Pinwheel meatloaf
6 Servings
Ingredients
| Quantity | Ingredient | |
|---|---|---|
| 2 | pounds | Ground beef |
| 1 | teaspoon | Salt |
| 2 | Eggs, slightly beaten | |
| ¾ | cup | Matzo meal |
| ¼ | cup | Tomato juice |
| 2 | Matzos**, finely broken | |
| 3 | tablespoons | Minced onion |
| 3 | tablespoons | Oil or melted fat |
| ½ | teaspoon | Salt |
| 1 | dash | Pepper |
| ⅓ | cup | Hot water, * |
| ½ | cup | Tomato/mushroom sauce |
Directions
Cambine ground beeff with the next five ingredients.
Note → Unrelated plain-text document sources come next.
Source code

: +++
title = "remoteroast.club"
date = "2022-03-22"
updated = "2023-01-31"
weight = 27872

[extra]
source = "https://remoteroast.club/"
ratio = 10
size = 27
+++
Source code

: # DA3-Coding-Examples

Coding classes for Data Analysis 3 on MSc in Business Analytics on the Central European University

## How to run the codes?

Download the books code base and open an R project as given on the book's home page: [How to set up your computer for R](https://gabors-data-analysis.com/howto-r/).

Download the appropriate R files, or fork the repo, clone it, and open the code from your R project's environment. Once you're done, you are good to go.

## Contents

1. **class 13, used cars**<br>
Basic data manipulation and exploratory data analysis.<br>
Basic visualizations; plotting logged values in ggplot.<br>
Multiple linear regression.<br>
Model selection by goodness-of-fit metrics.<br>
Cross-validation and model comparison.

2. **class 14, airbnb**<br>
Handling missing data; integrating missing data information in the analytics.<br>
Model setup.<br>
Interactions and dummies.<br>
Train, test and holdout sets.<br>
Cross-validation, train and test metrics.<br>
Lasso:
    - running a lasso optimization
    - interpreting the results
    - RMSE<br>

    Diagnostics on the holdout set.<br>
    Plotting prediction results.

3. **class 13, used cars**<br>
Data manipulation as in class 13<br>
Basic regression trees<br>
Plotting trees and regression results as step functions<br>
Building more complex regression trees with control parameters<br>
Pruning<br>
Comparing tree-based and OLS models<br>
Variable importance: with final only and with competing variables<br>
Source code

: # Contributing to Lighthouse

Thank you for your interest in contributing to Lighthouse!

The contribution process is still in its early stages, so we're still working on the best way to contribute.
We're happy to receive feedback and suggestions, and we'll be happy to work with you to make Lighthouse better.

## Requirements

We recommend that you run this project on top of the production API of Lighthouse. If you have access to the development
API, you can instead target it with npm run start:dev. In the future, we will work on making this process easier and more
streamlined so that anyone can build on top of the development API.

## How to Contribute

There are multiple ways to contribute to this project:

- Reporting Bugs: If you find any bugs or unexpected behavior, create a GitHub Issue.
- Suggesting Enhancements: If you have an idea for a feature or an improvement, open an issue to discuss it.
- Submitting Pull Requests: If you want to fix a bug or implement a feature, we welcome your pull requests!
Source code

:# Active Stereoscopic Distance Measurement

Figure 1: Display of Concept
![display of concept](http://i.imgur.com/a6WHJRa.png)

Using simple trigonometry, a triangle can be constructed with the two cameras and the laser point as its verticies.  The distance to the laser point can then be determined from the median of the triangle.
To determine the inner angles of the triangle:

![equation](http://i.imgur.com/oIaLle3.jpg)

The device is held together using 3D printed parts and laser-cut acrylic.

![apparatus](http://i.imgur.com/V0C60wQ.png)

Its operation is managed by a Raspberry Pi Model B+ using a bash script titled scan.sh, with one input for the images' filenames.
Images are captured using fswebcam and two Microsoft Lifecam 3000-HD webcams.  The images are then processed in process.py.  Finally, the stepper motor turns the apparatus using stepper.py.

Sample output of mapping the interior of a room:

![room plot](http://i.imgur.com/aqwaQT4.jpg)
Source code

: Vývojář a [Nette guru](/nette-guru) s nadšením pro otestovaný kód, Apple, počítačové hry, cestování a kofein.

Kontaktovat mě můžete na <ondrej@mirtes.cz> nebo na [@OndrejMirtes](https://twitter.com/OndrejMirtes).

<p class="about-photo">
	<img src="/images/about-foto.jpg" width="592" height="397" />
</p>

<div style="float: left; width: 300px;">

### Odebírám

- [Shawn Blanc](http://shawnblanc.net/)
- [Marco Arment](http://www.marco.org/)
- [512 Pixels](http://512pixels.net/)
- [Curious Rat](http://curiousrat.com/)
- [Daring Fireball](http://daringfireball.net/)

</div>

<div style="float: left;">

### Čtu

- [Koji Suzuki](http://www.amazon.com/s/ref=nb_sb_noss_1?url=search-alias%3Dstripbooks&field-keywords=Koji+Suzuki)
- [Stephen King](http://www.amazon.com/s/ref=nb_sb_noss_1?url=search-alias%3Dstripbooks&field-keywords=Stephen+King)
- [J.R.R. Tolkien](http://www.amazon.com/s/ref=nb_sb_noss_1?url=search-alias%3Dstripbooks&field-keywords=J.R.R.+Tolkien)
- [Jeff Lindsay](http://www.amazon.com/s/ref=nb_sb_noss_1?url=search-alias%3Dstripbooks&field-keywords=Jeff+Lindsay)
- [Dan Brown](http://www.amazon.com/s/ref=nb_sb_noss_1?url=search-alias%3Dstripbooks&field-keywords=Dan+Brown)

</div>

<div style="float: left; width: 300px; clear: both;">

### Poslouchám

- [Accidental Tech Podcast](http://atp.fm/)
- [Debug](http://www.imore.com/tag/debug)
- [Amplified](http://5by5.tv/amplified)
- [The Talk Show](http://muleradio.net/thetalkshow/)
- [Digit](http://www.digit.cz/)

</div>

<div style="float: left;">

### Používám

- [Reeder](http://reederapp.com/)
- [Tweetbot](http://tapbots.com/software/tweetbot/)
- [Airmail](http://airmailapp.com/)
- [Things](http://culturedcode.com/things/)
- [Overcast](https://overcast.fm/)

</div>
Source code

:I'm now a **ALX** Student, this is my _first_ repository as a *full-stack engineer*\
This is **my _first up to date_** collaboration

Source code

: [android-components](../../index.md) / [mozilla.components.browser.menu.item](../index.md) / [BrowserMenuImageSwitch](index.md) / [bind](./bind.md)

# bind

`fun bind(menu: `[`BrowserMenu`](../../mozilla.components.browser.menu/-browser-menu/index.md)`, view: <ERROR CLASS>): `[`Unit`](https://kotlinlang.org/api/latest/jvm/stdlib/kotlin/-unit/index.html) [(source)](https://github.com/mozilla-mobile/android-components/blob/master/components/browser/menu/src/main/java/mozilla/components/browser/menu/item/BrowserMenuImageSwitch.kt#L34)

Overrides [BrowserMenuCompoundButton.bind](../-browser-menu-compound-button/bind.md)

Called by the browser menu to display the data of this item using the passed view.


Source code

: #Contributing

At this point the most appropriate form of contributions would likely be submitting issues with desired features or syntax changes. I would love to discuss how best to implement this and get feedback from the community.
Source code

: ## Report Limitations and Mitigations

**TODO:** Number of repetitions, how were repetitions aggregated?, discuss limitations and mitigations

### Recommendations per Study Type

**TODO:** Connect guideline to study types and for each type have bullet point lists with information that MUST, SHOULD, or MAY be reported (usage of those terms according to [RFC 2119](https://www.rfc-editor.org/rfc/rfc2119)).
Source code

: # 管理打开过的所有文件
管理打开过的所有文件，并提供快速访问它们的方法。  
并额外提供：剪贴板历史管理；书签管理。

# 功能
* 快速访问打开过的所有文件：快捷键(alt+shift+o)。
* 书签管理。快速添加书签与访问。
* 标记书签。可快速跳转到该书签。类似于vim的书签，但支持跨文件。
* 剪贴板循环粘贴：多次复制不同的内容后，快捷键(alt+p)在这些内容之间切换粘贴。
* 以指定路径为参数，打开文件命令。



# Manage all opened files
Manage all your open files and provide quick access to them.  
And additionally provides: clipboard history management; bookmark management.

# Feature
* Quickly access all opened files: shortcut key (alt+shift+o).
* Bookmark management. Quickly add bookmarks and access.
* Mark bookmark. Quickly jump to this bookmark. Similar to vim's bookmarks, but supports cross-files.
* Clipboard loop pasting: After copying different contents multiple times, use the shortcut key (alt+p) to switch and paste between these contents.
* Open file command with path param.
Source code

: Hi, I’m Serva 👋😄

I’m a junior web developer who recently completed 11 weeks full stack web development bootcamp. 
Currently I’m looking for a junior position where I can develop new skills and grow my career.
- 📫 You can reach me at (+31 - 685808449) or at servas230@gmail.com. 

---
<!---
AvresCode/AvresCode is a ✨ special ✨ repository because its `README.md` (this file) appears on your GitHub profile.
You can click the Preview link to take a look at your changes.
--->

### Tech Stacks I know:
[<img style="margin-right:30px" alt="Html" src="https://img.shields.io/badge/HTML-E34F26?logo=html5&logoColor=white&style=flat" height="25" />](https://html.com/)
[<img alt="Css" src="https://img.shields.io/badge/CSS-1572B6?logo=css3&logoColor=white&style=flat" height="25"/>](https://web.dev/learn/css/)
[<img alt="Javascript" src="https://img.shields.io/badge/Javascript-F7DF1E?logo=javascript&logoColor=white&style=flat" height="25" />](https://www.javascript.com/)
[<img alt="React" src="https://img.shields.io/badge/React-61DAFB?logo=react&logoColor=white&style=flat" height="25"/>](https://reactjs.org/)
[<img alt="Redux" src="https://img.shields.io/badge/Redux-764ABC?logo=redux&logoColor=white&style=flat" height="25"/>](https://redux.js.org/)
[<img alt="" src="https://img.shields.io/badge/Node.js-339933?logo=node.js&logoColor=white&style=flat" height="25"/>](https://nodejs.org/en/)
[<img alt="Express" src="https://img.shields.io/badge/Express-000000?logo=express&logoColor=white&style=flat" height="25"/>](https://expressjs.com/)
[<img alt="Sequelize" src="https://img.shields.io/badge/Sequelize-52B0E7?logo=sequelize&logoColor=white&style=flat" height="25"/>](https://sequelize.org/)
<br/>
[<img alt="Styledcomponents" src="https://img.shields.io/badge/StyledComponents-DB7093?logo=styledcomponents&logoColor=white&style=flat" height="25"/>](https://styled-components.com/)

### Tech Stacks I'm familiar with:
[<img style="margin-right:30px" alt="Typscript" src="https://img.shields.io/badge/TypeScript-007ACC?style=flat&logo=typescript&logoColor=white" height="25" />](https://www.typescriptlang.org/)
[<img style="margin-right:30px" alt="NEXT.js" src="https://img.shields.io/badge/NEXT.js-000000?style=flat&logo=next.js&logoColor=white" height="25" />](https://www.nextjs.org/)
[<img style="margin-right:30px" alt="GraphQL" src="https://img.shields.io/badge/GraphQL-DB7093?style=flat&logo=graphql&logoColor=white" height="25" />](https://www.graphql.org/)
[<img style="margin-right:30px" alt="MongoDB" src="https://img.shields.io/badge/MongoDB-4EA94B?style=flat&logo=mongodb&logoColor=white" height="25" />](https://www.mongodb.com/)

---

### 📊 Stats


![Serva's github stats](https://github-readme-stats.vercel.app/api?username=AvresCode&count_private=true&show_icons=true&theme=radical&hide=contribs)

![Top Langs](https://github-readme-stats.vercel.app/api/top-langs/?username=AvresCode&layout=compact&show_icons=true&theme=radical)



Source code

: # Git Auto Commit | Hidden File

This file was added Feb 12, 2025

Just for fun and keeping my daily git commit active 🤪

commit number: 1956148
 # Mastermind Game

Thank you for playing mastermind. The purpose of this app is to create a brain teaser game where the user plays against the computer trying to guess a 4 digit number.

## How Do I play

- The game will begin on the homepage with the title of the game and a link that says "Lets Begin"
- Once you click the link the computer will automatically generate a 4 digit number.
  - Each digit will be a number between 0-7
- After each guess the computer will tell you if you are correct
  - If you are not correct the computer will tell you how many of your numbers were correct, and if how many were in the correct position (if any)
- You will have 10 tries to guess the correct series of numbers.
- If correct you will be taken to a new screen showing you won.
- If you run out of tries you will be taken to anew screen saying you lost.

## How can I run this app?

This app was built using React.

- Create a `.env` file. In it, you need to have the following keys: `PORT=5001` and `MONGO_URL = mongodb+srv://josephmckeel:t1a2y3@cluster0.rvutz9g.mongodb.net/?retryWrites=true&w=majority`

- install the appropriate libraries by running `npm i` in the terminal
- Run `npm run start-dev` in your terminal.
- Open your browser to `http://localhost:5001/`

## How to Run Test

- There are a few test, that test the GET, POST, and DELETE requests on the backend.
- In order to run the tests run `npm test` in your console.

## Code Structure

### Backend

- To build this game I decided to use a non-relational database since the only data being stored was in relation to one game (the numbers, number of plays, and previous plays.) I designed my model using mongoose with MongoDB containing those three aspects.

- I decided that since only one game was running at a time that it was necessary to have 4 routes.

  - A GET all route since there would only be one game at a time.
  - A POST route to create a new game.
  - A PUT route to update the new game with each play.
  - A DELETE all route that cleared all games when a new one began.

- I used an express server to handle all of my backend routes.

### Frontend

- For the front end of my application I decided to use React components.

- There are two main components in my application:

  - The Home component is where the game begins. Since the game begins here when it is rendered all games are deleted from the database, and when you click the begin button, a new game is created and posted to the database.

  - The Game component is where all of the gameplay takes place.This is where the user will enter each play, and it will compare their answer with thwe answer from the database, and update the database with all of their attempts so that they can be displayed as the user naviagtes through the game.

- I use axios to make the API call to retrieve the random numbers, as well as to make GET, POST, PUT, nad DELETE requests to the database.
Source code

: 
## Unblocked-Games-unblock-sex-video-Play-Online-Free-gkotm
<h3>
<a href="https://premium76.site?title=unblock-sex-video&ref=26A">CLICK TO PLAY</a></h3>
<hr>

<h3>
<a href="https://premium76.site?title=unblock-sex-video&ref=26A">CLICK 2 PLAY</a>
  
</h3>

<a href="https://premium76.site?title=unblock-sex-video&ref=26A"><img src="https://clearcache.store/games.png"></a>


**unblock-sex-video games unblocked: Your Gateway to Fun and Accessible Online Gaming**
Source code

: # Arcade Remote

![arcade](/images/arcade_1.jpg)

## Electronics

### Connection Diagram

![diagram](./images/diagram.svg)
Combine broken matzo or farfel with the next 5 ingredients to make filling.(you may add any other chopped veggie or spinach). Place meat mixture between 2 sheets of waxed paper and press or roll out into a ½ " thick rectangle. Remove top sheet of paper and spread the meat surface with the filling mixture. Roll firmly, jellyroll fashion using the waxed paper as a guide. Place in greased, shallow baking pan. Cover with the tomato sauce and bake in a 350 oven for 1 hour.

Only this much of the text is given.